─── INPUT DATA ───
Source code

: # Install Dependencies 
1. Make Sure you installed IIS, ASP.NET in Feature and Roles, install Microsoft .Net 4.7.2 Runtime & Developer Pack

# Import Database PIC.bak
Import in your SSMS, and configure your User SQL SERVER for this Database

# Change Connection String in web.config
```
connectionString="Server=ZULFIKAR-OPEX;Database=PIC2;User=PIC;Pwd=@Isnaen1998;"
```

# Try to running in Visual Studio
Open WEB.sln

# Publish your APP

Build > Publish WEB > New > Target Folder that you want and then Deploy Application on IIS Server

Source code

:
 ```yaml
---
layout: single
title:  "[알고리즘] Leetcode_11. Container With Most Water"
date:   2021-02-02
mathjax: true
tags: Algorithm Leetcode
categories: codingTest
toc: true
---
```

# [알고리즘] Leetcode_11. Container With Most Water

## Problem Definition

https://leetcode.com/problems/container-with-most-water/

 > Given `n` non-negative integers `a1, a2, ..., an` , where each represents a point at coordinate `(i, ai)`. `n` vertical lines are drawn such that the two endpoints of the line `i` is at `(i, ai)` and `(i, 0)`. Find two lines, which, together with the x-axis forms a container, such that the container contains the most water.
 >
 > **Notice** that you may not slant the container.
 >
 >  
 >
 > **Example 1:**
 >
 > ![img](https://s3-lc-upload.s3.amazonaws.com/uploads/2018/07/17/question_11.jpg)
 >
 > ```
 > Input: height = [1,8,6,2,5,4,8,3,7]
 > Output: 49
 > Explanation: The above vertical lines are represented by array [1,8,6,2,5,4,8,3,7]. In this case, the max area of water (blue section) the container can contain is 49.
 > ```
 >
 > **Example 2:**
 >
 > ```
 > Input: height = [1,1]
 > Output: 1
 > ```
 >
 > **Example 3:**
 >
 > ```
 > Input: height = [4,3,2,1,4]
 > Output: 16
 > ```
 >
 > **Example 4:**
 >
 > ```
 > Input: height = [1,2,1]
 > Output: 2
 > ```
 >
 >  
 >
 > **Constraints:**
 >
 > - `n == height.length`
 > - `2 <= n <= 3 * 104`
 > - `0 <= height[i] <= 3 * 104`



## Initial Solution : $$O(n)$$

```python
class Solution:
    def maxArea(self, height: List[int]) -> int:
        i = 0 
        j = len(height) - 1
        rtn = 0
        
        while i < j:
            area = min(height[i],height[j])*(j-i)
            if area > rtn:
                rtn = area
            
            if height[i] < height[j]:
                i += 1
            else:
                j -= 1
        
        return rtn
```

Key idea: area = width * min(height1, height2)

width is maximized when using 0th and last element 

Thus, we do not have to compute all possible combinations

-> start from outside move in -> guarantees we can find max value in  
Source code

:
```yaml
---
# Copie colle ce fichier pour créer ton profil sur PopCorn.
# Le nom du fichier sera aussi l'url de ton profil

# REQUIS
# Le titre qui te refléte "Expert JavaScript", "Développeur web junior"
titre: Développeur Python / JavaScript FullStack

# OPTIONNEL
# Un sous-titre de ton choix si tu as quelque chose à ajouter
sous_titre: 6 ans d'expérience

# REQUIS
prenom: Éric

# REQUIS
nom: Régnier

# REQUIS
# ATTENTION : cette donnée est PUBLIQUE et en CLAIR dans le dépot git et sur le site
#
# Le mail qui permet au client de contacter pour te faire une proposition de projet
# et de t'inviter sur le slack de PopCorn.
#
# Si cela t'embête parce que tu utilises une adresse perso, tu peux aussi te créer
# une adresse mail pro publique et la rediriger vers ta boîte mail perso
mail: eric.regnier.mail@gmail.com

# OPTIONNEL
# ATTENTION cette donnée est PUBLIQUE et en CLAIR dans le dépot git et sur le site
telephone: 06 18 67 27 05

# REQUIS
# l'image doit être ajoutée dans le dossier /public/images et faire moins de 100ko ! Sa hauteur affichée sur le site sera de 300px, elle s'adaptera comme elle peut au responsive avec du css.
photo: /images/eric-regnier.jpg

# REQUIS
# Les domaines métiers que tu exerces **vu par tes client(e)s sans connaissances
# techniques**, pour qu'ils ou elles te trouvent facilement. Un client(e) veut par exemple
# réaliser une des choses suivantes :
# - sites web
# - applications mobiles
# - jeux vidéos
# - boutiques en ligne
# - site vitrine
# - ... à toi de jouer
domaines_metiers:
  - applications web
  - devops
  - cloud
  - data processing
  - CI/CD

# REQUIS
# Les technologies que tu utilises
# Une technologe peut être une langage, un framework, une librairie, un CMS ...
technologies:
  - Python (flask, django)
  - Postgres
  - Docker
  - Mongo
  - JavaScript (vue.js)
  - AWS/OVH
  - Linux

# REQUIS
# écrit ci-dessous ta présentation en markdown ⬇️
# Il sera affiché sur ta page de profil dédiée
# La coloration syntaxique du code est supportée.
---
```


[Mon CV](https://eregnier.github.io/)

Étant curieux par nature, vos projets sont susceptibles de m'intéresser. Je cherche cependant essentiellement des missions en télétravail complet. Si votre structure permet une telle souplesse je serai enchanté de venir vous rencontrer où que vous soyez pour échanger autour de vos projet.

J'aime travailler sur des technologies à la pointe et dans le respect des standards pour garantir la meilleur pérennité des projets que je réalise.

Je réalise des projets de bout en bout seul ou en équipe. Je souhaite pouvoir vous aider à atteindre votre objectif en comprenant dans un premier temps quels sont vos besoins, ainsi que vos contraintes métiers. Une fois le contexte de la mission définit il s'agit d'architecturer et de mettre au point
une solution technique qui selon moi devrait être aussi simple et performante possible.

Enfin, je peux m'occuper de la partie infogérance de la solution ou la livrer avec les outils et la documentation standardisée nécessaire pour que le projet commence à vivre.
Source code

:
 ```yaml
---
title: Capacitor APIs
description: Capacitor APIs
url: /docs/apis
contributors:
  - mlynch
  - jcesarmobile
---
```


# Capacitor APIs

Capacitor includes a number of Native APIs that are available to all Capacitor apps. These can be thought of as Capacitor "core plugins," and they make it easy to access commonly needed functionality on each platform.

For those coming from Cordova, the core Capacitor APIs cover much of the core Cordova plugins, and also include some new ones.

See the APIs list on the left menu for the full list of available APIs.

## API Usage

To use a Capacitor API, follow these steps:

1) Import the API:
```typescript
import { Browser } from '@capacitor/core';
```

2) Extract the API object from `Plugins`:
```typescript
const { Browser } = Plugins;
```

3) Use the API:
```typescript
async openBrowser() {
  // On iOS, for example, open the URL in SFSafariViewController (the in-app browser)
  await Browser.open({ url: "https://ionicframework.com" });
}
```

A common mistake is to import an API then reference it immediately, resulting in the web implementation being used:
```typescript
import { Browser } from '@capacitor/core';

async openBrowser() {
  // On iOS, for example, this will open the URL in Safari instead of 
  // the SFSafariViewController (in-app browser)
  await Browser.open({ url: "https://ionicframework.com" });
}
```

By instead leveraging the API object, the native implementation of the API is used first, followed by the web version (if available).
───
- [TASK GOAL]
How many of the lines above contain "used"? Give the number by itself.

- [WORKED SOLUTION]
2